--- Exercise requirements ---
Which lines in the listing below contain "cplusplus"? Copy each of them.

--- Task data ---
<<<<
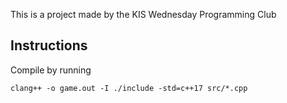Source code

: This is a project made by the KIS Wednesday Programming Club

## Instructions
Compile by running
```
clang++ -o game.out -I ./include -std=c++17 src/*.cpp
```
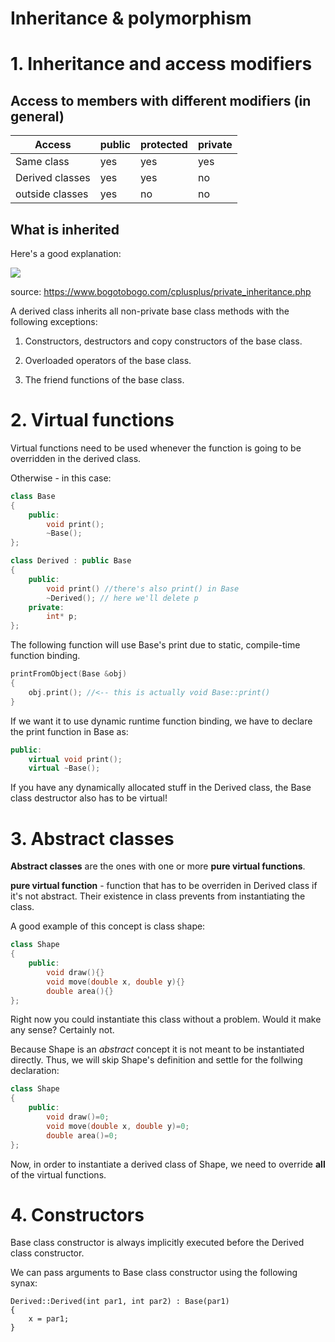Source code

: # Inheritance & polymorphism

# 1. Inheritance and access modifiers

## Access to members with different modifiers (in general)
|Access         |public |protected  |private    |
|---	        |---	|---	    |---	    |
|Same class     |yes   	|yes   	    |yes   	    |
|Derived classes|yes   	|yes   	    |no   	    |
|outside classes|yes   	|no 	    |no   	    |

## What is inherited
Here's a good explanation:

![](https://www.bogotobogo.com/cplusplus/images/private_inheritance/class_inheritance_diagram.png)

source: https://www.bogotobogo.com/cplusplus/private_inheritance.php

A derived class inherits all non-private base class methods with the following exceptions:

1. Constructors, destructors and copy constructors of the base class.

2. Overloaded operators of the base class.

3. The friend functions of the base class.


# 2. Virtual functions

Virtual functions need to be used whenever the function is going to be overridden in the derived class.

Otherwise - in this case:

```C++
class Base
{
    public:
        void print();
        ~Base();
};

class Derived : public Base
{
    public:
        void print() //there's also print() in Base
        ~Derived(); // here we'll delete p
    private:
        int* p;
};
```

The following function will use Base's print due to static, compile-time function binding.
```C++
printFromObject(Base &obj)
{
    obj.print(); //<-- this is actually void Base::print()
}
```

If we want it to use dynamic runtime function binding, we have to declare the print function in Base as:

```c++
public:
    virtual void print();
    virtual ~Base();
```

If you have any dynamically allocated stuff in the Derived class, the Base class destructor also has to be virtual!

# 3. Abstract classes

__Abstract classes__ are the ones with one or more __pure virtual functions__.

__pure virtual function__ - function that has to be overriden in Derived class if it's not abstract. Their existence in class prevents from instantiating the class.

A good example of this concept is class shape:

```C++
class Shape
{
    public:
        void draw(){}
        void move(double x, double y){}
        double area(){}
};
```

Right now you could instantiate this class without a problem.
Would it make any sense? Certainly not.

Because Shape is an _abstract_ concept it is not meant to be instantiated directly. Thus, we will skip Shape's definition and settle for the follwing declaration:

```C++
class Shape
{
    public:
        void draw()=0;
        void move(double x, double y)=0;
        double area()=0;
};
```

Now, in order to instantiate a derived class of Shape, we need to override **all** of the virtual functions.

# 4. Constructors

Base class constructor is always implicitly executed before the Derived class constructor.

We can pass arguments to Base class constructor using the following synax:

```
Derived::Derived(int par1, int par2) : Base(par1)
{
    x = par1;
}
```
>>>>
<<<<
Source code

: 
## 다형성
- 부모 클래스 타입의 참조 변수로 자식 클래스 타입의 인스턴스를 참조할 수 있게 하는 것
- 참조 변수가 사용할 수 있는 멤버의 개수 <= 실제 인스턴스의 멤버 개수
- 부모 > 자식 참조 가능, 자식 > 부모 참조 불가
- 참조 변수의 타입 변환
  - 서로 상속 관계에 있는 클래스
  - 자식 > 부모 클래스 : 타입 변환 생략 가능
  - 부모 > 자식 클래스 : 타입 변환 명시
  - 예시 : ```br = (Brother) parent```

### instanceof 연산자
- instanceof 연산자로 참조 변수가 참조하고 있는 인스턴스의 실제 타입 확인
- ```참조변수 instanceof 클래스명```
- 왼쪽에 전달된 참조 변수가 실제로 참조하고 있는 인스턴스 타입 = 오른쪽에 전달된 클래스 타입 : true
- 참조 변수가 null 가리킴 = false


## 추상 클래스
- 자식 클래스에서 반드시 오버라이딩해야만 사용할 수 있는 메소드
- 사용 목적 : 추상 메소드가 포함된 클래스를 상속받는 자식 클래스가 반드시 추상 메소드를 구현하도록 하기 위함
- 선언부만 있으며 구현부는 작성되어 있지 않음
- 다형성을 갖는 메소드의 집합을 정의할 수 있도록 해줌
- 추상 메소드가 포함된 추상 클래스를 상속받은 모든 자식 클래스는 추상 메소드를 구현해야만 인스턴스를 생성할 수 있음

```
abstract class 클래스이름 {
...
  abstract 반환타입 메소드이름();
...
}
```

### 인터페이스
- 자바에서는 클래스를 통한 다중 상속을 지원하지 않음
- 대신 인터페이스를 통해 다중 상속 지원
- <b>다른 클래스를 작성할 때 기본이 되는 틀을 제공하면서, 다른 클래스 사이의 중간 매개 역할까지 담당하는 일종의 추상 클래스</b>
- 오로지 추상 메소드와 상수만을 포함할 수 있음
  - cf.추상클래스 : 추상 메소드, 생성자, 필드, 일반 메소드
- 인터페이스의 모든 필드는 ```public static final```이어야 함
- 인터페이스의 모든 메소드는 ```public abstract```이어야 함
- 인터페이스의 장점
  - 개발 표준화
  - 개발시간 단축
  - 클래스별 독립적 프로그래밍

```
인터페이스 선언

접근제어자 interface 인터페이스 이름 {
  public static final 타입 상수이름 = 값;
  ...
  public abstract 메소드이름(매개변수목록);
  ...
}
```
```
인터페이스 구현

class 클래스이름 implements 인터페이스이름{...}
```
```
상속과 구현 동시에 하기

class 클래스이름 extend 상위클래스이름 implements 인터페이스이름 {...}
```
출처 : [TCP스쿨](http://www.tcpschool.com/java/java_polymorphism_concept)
>>>>
--- Written answer ---
![](https://www.bogotobogo.com/cplusplus/images/private_inheritance/class_inheritance_diagram.png)
source: https://www.bogotobogo.com/cplusplus/private_inheritance.php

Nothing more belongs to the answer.